The histopathologic feature of CAN that correlates most strongly with subsequent deterioration of graft function is the extent of interstitial fibrosis (4). However, the precise quantitation of interstitial fibrosis may be difficult using current histopathologic systems such as the Banff schema and CADI (5,6⇓), in which interstitial fibrosis is scored semi-quantitatively, i.e., not as a continuous variable, which precludes the use of many sensitive approaches to statistical analysis.
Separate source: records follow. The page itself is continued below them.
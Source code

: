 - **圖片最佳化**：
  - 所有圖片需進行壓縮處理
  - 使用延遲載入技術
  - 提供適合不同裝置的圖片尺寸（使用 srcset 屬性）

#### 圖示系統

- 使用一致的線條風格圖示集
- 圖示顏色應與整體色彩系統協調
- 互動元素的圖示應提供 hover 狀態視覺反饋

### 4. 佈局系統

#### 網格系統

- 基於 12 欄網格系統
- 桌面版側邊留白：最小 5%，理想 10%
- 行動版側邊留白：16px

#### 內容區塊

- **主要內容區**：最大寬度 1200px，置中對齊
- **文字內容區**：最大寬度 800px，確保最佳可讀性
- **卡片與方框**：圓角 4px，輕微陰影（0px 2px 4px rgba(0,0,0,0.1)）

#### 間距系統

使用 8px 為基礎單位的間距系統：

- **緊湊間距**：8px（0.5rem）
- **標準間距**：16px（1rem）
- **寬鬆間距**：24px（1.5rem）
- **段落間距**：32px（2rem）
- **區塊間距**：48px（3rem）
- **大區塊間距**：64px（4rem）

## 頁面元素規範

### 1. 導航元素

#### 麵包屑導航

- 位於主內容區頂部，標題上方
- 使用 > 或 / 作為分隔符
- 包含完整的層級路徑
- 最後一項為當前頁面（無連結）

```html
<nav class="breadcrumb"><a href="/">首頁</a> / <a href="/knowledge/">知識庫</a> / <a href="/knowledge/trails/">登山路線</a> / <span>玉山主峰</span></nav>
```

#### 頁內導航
Furthermore, recent studies have shown a wide inter-observer variation between pathologists in both North America (7) and Europe using the Banff schema (8), which renders the comparison of chronic histopathology scoring across centers unreliable.
The fractional interstitial volume has been often used as a quantitative indicator of chronicity and fibrosis in native kidney disease but may reflect acute edema and inflammation as well (9). Therefore, the fractional interstitial volume as determined by trichrome staining, may reflect the intensity of interstitial inflammation and edema in early posttransplant biopsies but chronic damage in late biopsies (10). Furthermore, standard stains such as the blue in the Mallory trichrome stain, are nonspecific and stain many matrix components, some of which, (e.g., tenascin) may not correlate with long term renal transplant function (11).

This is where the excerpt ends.